Friends: I learn from a biography that this is what Godard called the viewers of his films. Friendship …: why this word, today? It is a small word, a pathetic one. To want friends – and not an audience. Because the films gather each of us. A film like In Praise of Love breaks across each of us anew. Is reborn for each of us. Why, in the press kit to this film, did they supply a summary of the plot? I barely knew what it was about, it took several viewings, each one pleasurable. And why do I know? Because I read a summary somewhere on the internet, this was my impatience, my laziness.

How many times have I watched the opening scenes in Tarkovsky’s Mirror? The field. The man who crosses the field; the woman – the mother – who sits waiting on the fence. For what? For her husband? He is absent; meanwhile, her children slumber. Then – a change – the children are up, there’s a fire in a neighbouring barn. We watch it burn in the rain. We hear a poem, very beautiful. And then: the ringing of the phone. Then another scene, a man’s voice on the phone as the camera tracks round his flat. We see on the wall a poster of Andrei Rublev. We recognise the three angels of the icon and think: this is a story about Tarkovsky. Perhaps, perhaps. But he gives the film to us, Tarkovsky. It trails off in our direction like a sentence which ends not with a full stop but with ellipses …

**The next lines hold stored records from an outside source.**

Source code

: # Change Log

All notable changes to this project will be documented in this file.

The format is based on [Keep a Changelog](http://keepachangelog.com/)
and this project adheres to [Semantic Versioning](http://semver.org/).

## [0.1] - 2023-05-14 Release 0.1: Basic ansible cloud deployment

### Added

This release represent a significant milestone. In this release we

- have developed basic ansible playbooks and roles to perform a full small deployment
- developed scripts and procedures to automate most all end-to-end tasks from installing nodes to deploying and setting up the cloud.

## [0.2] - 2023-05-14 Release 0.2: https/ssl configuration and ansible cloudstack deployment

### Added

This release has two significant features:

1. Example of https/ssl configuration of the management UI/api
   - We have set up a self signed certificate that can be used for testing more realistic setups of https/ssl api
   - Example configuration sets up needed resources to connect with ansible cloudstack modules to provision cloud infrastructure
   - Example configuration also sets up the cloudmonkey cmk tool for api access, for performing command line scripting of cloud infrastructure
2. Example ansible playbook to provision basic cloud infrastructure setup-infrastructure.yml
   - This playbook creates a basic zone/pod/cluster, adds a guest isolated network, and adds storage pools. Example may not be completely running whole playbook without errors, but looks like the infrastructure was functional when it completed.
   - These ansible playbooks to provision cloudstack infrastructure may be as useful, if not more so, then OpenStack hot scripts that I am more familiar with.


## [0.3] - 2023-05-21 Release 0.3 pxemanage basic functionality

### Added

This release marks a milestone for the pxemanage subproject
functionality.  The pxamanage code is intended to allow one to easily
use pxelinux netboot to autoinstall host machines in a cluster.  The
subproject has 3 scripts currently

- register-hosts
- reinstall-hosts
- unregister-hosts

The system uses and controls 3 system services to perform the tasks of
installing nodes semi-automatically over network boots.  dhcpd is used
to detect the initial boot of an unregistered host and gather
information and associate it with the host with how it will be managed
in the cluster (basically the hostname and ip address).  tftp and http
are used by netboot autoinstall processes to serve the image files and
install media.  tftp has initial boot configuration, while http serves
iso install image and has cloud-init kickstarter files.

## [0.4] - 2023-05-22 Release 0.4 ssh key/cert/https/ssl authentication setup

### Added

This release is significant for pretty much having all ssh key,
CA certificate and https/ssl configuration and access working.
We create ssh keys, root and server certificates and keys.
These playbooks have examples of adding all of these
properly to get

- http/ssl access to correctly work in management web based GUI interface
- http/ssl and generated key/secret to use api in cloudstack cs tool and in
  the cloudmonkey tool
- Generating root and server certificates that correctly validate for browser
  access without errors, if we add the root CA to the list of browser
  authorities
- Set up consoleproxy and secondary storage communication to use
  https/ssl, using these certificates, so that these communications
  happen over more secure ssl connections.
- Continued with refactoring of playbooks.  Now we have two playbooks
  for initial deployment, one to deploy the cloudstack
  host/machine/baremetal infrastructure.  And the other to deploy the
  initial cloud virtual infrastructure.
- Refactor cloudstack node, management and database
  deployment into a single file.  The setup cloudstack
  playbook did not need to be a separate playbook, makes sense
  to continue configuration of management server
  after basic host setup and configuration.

Do you have complete emotions about the present, or do you have to wait to find them anew in conversation, in recollection, in writing? I never find completion, only a kind of infinite fall, a trailing into an open future. Somewhere, Tarkovsky writes of the day: what happened?, he asks. What emerged? Nothing … a few images stay with you; this was a day like any other; the days, similar, do not fall one upon the other like cards in a pack, but are superimposed, ghosts projected upon ghosts. A routine: I return home in the evening, as it grows dark; I watch the seven o’clock news, I eat; I make a phonecall. Days accrete, but nothing is complete, nothing completes itself. The future, what of the future? Days like these, neither happy nor unhappy. Days through which as through a window something can be seen. But what? Vagueness, formlessness …

None of these emotions can complete itself. By writing, nothing comes to completion. This is a writing which opens the sentence …

Looking for what? Friendship? But with what? The unknown, the future.